RAW DATA:

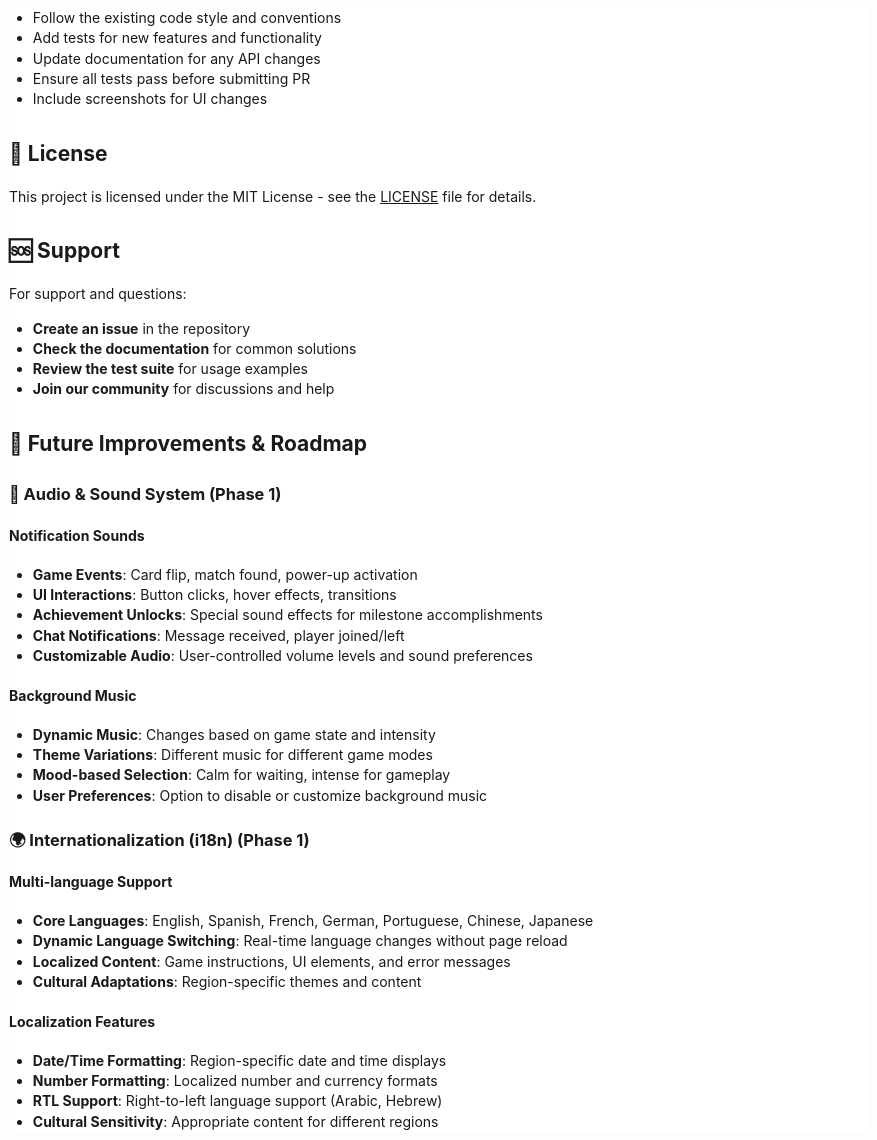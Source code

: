 - Follow the existing code style and conventions
- Add tests for new features and functionality
- Update documentation for any API changes
- Ensure all tests pass before submitting PR
- Include screenshots for UI changes

## 📝 License

This project is licensed under the MIT License - see the [LICENSE](LICENSE) file for details.

## 🆘 Support

For support and questions:

- **Create an issue** in the repository
- **Check the documentation** for common solutions
- **Review the test suite** for usage examples
- **Join our community** for discussions and help

## 🚀 Future Improvements & Roadmap

### **🎵 Audio & Sound System** (Phase 1)

#### **Notification Sounds**

- **Game Events**: Card flip, match found, power-up activation
- **UI Interactions**: Button clicks, hover effects, transitions
- **Achievement Unlocks**: Special sound effects for milestone accomplishments
- **Chat Notifications**: Message received, player joined/left
- **Customizable Audio**: User-controlled volume levels and sound preferences

#### **Background Music**

- **Dynamic Music**: Changes based on game state and intensity
- **Theme Variations**: Different music for different game modes
- **Mood-based Selection**: Calm for waiting, intense for gameplay
- **User Preferences**: Option to disable or customize background music

### **🌍 Internationalization (i18n)** (Phase 1)

#### **Multi-language Support**

- **Core Languages**: English, Spanish, French, German, Portuguese, Chinese, Japanese
- **Dynamic Language Switching**: Real-time language changes without page reload
- **Localized Content**: Game instructions, UI elements, and error messages
- **Cultural Adaptations**: Region-specific themes and content

#### **Localization Features**

- **Date/Time Formatting**: Region-specific date and time displays
- **Number Formatting**: Localized number and currency formats
- **RTL Support**: Right-to-left language support (Arabic, Hebrew)
- **Cultural Sensitivity**: Appropriate content for different regions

WHAT IS BEING ASKED:
Give again, please, precisely the lines that begin the records and run through the line with "#### **Notification Sounds**" in it, keeping both end lines and dropping any pictures.

WRITTEN RESPONSE:
Source code

: - Follow the existing code style and conventions
- Add tests for new features and functionality
- Update documentation for any API changes
- Ensure all tests pass before submitting PR
- Include screenshots for UI changes

## 📝 License

This project is licensed under the MIT License - see the [LICENSE](LICENSE) file for details.

## 🆘 Support

For support and questions:

- **Create an issue** in the repository
- **Check the documentation** for common solutions
- **Review the test suite** for usage examples
- **Join our community** for discussions and help

## 🚀 Future Improvements & Roadmap

### **🎵 Audio & Sound System** (Phase 1)

#### **Notification Sounds**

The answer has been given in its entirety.